Intro
LP collateral only works if it can be priced conservatively. That sounds obvious, but it is where most of the difficulty begins. A standard token can often be valued with a relatively direct market reference. An LP position cannot. Its value depends on the prices of the underlying assets, the structure of the pool, the position’s current inventory split, accrued fees, and, for concentrated liquidity, the relationship between current price and the active range. In practice, the question is not only what the position is worth. The more important question is what it can realistically be worth during liquidation. That distinction is central to how Avana thinks about oracle design.
Context
Avana Oracle is being designed around the idea that collateral value should be based on recoverable value, not on optimistic net asset value.
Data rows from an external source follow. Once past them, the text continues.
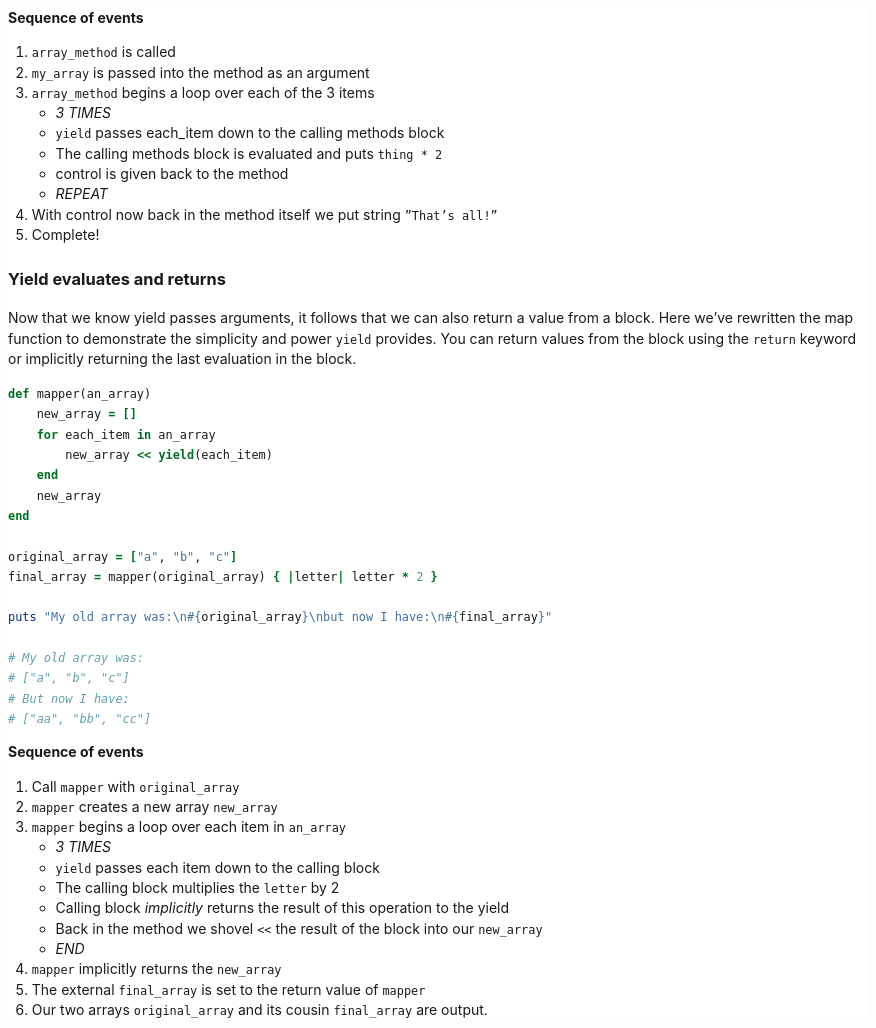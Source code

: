 **Sequence of events**

1. `array_method` is called
2. `my_array` is passed into the method as an argument
3. `array_method` begins a loop over each of the 3 items
   - _3 TIMES_
   - `yield` passes each_item down to the calling methods block
   - The calling methods block is evaluated and puts `thing * 2`
   - control is given back to the method
   - _REPEAT_
4. With control now back in the method itself we put string `”That’s all!”`
5. Complete!

### Yield evaluates and returns

Now that we know yield passes arguments, it follows that we can also return a value from a block. Here we’ve rewritten the map function to demonstrate the simplicity and power `yield` provides.
You can return values from the block using the `return` keyword or implicitly returning the last evaluation in the block.

```rb
def mapper(an_array)
    new_array = []
    for each_item in an_array
        new_array << yield(each_item)
    end
    new_array
end

original_array = ["a", "b", "c"]
final_array = mapper(original_array) { |letter| letter * 2 }

puts "My old array was:\n#{original_array}\nbut now I have:\n#{final_array}"

# My old array was:
# ["a", "b", "c"]
# But now I have:
# ["aa", "bb", "cc"]
```

**Sequence of events**

1. Call `mapper` with `original_array`
2. `mapper` creates a new array `new_array`
3. `mapper` begins a loop over each item in `an_array`
   - _3 TIMES_
   - `yield` passes each item down to the calling block
   - The calling block multiplies the `letter` by 2
   - Calling block _implicitly_ returns the result of this operation to the yield
   - Back in the method we shovel `<<` the result of the block into our `new_array`
   - _END_
4. `mapper` implicitly returns the `new_array`
5. The external `final_array` is set to the return value of `mapper`
6. Our two arrays `original_array` and its cousin `final_array` are output.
For LP backed lending, this is a major difference. A position may have a strong theoretical mark under normal conditions, but that does not mean the same value can be realized safely during an unwind. If the protocol lends against best case assumptions, it is effectively financing collateral inflation. If it lends against stressed but realistic liquidation assumptions, it is building from a more defensible foundation. Avana’s oracle architecture is meant to enforce that discipline from the start.
Model
That is why Avana Oracle is not built as a single spot-price lookup. It is a multi-layer collateral valuation engine. The first step is to price the underlying assets from robust external references rather than relying on raw AMM spot state. The second step is to reconstruct the LP position deterministically, whether that means pool balance reconstruction for fungible LPs or direct decomposition of concentrated liquidity positions by range, liquidity, and current price. The third step is to discount that reconstructed value through recovery haircuts that reflect liquidation slippage, unwind friction, and impermanent loss risk. Borrowing power should come from that discounted collateral value, not from the most flattering mark the position could print on paper.
Value
This distinction matters because LP collateral is one of the easiest places for a lending system to fool itself. AMM pool state can look healthy while being locally distorted. A concentrated position can appear strong while actually sitting in a riskier inventory composition than users assume. Thin pool depth, same transaction manipulation, stale inputs, and venue-specific failure modes can all produce numbers that look precise without being trustworthy. Avana’s oracle model is meant to separate apparent value from reliable collateral value by combining external asset pricing, deterministic LP reconstruction, and protocol-level safeguards designed specifically for LP markets.
Risk
The protocol’s oracle interface reflects that broader philosophy. Instead of collapsing everything into one number, the system distinguishes between reconstructed principal value, fee value, and reserved value used to absorb protocol risk buffers. That is important because fee accrual, recoverability, and risk reserves do not all deserve the same treatment inside a lending market. By standardizing those components across different LP types, the spoke layer can reason about fungible LPs, NFT LPs, and multi-asset positions in a more consistent way while still respecting how different venues expose different state.
Flow
Different AMM families require different verification paths, but Avana Oracle is designed to keep the same underlying principle across all of them. Curve stable LPs, Uniswap v2 pairs, Uniswap v3 NFTs, Balancer weighted pools, Aerodrome pairs, and other pool types all expose collateral state differently. The oracle does not treat those differences as noise. It treats them as part of the valuation problem.
System
External prices remain the anchor, while pool-specific data and TWAP-style verification are used to check whether the reconstructed collateral state remains coherent and resistant to manipulation. In that sense, TWAPs are not the primary truth source. They are part of the safety apparatus that helps the protocol decide whether the collateral picture can be trusted at all.
Users
This is also where manipulation resistance becomes especially important. Avana’s oracle design includes deviation thresholds, pool price difference constraints, recovery haircuts, open interest caps, and an oracle sentinel that can react when feed health degrades or verification inputs become inconsistent. These are not cosmetic defenses. LP collateral is unusually exposed to same transaction abuse, thin market distortions, and stale or contradictory signals because the collateral itself is structurally more complex than a simple token balance. If a lending protocol wants to support LPs seriously, it needs to assume that the pricing surface will eventually be tested.
Outlook
The broader point is that Avana Oracle is not being designed to answer only “what is this LP worth?” It is being designed to answer the harder question: “what is this LP worth as collateral inside a liquidation-aware credit system?” That is why recoverable value matters more than headline value, why external prices matter more than raw AMM spot state, and why pool-specific verification matters more than generic oracle optimism. Borrow power should exist only when that full stack of assumptions holds together.
Takeaway
That is ultimately the oracle problem Avana is built to solve. LP collateral should not be priced loosely and trusted later. It should be reconstructed conservatively, verified across multiple layers, and discounted according to what the protocol can actually expect to recover in stress. In a system built around LP backed borrowing, that is not a secondary detail. It is the foundation of the market itself.